PROBLEM REQUIREMENTS: After locating the line with "Геополитики: Геополитическое Будущее", reproduce it and all following lines of the listing below exactly, stopping only at the final line.
RECORDS TO USE: Begin
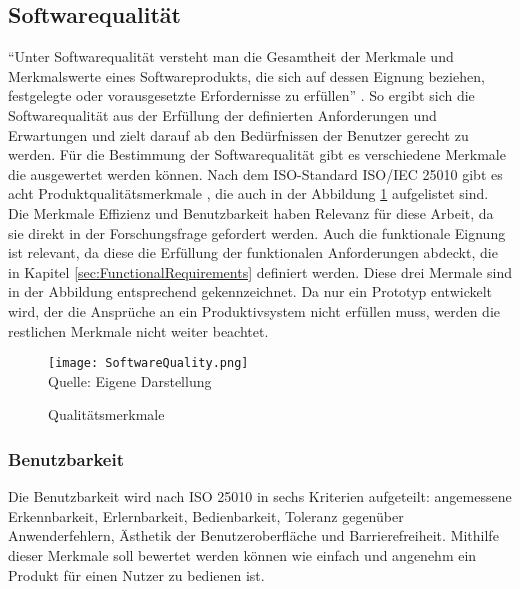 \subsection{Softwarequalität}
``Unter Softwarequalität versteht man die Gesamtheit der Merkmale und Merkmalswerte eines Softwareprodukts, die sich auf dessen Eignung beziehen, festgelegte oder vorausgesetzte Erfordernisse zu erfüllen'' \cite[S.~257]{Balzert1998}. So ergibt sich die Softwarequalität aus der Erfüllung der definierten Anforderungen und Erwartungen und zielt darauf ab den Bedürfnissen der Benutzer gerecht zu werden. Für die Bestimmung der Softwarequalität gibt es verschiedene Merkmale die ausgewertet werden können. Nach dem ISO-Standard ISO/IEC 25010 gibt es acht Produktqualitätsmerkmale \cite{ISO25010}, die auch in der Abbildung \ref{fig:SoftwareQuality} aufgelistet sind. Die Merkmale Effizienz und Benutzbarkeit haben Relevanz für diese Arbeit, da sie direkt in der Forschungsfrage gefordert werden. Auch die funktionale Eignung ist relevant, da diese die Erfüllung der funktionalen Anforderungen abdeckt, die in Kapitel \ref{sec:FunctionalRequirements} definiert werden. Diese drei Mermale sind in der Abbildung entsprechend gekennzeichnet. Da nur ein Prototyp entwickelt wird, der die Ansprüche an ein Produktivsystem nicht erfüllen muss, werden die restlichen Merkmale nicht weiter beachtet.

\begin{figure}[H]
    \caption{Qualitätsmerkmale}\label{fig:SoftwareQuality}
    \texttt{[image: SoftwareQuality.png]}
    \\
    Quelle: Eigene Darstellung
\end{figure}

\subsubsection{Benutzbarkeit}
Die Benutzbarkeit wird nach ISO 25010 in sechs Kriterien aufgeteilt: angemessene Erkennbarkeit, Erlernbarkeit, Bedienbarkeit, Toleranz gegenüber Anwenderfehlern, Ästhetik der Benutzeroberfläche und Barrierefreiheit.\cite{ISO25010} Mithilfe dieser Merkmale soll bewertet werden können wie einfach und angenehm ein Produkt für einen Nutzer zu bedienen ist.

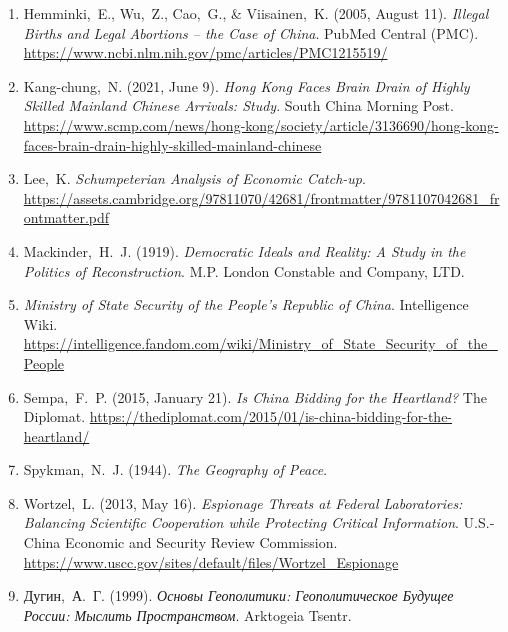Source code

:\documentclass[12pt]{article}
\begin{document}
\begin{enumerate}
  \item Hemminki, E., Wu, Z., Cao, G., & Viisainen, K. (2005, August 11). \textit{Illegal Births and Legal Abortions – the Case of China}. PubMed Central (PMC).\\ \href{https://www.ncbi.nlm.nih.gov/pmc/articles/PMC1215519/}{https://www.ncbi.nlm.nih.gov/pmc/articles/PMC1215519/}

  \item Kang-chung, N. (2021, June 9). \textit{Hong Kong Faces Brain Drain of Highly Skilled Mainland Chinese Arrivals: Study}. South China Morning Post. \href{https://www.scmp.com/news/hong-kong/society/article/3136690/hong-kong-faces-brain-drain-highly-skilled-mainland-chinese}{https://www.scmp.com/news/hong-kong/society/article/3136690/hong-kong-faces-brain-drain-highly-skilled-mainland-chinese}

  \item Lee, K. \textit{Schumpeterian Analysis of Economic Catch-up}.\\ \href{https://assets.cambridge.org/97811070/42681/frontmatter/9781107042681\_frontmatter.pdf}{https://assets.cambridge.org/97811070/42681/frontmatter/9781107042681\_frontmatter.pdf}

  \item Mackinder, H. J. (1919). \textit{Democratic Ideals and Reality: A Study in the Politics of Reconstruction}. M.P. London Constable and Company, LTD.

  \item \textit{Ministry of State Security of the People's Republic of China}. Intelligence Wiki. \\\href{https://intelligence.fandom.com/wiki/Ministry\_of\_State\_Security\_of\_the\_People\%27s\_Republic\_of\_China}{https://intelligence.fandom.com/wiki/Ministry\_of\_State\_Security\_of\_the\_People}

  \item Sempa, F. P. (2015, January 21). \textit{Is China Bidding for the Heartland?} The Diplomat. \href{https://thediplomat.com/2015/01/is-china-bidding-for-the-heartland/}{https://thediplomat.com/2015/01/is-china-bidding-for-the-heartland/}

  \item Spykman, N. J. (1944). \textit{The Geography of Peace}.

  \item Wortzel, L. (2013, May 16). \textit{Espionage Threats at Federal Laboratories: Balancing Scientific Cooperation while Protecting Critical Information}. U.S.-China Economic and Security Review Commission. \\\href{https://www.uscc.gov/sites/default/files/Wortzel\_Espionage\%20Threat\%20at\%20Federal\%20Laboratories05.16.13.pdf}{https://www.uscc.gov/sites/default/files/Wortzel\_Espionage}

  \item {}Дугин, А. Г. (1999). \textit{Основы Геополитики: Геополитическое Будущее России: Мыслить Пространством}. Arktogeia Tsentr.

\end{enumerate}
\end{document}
RECORDS TO USE: End
EXPECTED OUTPUT:
  \item {}Дугин, А. Г. (1999). \textit{Основы Геополитики: Геополитическое Будущее России: Мыслить Пространством}. Arktogeia Tsentr.

\end{enumerate}
\end{document}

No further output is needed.